Portland has plenty of sandwich shops. Does it have any legit delis, though?

Ask East Coasters, and after they finish staring off into space, fondly recalling petting a bodega cat at 3 am while buying a pastrami sandwich and a bong from a nameless corner store somewhere in Brooklyn, they'll assuredly tell you, "Nope."

Snappy's, the new "retro bodega" opened in January on the bustling inner eastside, isn't likely to satiate convenience-obsessed New York transplants, but it's still a welcome addition to the neighborhood. Jammed between Nong's Khao Man Gai and Marukin, the diminutive sandwich shop—co-owned by Chris Thornton and Matt Lynch, both of Boxer Ramen—makes good on its promise of no-frills sandwiches made with laudable efficiency and sold at below-market prices.

(Mick Hangland-Skill)
(Mick Hangland-Skill)

Lynch and Thornton keep the aesthetic cheap and simple. Wood paneling and white pegboards line the walls. The ceiling is a grid of colorful milk crates. A tiny TV-VCR combo above a dual Bunn drip machine shows wobbly old VHS tapes of movies like The Dark Crystal, and the Arvydas Sabonis poster ties the shop even closer to the year 1996.

Throw in a jar of loose Oreos priced at a quarter each, several flavors of Utz chips on the back wall and a hodgepodge of vending machine classics, and the result feels more like the snack counter at a municipal swimming pool than an overcooked update of something that's already fine as it is.

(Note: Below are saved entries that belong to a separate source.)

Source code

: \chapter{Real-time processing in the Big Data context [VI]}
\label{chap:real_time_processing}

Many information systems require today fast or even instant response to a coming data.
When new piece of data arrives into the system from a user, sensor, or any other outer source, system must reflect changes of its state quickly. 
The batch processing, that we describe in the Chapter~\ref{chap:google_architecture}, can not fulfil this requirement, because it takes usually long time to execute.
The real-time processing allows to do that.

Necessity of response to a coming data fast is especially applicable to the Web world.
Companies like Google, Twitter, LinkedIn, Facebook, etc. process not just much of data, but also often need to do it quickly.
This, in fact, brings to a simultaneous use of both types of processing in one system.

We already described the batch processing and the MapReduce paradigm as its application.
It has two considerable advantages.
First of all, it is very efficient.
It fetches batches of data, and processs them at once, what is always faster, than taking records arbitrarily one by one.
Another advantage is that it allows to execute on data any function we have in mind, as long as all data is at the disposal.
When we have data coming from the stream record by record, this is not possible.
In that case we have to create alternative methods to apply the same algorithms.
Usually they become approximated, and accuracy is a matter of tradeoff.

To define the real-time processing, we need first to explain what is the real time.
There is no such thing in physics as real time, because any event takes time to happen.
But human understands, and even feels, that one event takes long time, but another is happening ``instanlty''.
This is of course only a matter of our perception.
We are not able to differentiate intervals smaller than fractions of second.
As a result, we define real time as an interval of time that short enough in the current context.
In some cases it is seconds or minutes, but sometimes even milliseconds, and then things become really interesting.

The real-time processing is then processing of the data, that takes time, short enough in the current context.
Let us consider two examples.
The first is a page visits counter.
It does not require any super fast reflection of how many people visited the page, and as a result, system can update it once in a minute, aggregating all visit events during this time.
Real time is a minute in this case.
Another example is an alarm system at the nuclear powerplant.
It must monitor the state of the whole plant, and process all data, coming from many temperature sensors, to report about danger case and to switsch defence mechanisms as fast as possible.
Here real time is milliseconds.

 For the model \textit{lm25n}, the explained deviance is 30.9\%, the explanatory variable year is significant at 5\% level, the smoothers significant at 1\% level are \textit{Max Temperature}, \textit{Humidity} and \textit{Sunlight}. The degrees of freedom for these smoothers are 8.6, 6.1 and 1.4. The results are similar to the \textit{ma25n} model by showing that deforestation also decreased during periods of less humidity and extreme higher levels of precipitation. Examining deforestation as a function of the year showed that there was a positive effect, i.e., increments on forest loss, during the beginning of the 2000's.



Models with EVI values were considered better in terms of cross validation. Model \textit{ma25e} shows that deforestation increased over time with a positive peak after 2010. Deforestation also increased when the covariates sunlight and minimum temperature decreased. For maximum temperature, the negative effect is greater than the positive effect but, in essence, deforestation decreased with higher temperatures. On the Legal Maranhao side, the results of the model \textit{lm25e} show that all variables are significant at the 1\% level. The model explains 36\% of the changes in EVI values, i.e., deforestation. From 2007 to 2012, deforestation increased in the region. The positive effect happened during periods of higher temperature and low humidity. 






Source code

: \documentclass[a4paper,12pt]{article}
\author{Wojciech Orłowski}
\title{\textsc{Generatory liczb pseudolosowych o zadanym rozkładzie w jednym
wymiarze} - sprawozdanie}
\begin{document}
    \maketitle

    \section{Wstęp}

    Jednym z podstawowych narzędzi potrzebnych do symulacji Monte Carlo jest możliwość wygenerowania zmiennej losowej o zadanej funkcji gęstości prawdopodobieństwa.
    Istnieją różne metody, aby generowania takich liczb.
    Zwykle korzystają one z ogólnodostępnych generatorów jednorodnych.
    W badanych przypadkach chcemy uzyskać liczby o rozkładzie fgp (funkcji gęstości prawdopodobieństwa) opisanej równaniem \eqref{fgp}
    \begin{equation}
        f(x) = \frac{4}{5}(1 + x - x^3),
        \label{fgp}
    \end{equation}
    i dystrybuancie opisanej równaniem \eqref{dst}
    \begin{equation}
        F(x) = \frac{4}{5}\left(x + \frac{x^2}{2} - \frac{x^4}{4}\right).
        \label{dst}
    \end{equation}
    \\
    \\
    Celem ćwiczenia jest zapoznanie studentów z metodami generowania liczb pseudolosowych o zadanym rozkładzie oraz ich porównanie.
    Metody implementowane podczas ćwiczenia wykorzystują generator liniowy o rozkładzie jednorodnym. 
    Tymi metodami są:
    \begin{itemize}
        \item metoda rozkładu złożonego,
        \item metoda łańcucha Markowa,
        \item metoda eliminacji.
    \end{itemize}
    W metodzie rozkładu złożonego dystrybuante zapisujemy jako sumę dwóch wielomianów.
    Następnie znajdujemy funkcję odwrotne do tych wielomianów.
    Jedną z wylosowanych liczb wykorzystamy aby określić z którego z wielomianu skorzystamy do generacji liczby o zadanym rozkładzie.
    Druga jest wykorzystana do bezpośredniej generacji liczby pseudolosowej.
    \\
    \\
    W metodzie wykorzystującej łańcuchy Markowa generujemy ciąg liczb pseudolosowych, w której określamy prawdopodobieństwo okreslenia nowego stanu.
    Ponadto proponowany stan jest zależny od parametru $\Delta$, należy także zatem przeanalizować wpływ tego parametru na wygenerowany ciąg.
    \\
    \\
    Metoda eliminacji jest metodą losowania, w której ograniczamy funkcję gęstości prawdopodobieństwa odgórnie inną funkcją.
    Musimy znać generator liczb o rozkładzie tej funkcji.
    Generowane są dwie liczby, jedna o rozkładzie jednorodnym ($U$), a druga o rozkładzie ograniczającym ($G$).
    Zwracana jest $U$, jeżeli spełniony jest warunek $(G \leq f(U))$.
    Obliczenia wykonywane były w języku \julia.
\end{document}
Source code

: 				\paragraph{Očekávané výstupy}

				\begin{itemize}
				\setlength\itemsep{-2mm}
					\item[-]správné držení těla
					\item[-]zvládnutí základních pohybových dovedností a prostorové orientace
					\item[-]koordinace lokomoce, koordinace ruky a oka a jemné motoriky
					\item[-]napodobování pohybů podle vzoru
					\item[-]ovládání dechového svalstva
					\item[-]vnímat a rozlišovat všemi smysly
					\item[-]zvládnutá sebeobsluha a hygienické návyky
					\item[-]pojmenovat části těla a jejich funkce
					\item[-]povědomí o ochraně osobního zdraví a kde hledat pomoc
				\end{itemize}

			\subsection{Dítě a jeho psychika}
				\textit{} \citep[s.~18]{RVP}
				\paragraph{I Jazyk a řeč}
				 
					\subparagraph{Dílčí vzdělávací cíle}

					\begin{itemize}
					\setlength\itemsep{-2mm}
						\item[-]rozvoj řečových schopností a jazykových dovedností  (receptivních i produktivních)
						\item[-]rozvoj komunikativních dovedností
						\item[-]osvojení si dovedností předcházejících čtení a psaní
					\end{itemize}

The sandwiches are equally unfussy and understated. With the exception of the 4 Pointer—an Italian-style hoagie with salami, mortadella, soppressata, capicola and provolone ($10.50)—not a single item tops $10. In this case, the high price tag is well-earned. Zesty, high-grade meats pile neatly under a clump of shredded lettuce, doused in oil and vinegar and delivered on a fresh baguette from Vietnamese bakery An Xuyen that's crusty on the outside and soft on the inside.

(Mick Hangland-Skill)
(Mick Hangland-Skill)

The chicken salad ($6.26), one of a handful of sandwiches served on toasted white bread, lacks the mayonnaise tang that props up the awesome tuna melt ($8.25). But the turkey club is the real standout among the old-school standbys. Everyone knows what a turkey club is, so there's no sense in explaining what Snappy's does with it. Just know that it costs $9, and it is very good.

The most luxe item on the menu is a $9.75 beef-and-cheddar with an optional $1 cup of au jus, but you've had that one before, too. With its generous smear of sinus-clearing horseradish and melted cheddar, it's worth revisiting here either way.

Of course, certain Portlanders will roll their eyes at this whole concept, shrugging it off as a "hipster" version of venerable hoagie shops like Taste Tickler, East Side Deli and Charlie's. That's not entirely false. But when you consider how many more people are moving to and working in the inner eastside each year, and the slow expansion of takeout spots where you can reliably cop a lunch for less than $10 in under 10 minutes, it's hard to argue Snappy's is stepping on any toes. Ignore the nostalgic accoutrements, and what you're getting for the price is consistent, affordable and pretty damn tasty, positioning Snappy's as the sandwich counter of choice for the part of town developers foresee as the downtown Portland of the future.

EAT: Snappy's, 609 SE Ankeny St., Suite B, 503-265-8710, makeitsnappys.com. 10 am-8 pm daily.